Джеми же смело приглашал всех леди подходить и целовать его; что касается дяди Джема, то он вел себя так, будто вся комната была увешана гирляндами из омелы. А дядя Алек просто положил веточку на чепчик тетушки Спокойствие и затем нежно поцеловал ее. Эта маленькая шутка очень понравилась тете, потому что она любила принимать участие во всех семейных забавах, а Алек был ее любимым племянником.
Одному Чарли не удалось поймать свою осторожную птичку; чем чаще ускользала она от него, тем сильнее ему хотелось подловить ее. Когда все хитрости были испробованы, он попросил Арчи предложить игру в фанты.
«Знаю я эти штучки», — подумала Роза и была так осторожна, что среди фантов, вскоре собранных, ее фанта не оказалось.
— Теперь оставим это и начнем какую-нибудь новую игру, — сказал Уилл, не подозревая, в чем дело.
— Еще один круг, и тогда начнем другую, — ответил Принц, которому хотелось попробовать еще раз.
Когда очередь дошла до Розы, в зале раздался отчаянный крик Джеми:
— Ах!

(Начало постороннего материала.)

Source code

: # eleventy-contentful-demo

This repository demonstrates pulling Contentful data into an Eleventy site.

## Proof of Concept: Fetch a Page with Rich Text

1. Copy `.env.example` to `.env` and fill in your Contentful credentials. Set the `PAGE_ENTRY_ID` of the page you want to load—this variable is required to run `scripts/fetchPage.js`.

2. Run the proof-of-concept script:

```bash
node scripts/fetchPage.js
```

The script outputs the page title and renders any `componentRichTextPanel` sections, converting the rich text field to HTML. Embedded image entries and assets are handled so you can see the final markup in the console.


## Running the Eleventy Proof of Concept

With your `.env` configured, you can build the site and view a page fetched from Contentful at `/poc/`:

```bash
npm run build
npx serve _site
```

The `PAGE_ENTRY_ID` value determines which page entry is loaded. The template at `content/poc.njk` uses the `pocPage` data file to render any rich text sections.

Идите скорей! Скорей!
Роза вскочила, не отвечая на вопрос, и со всех сторон раздался крик: «Фант, фант!» — в котором принял участие и маленький предатель.
«Наконец-то я ее поймал», — подумал плутишка, радуясь от души.
«Теперь я пропала», — вздохнула про себя Роза и подала подушечку для булавок с таким суровым видом, который смутил бы всякого, только не Принца; но он все-таки решил придумать для Розы какое-нибудь легкое задание.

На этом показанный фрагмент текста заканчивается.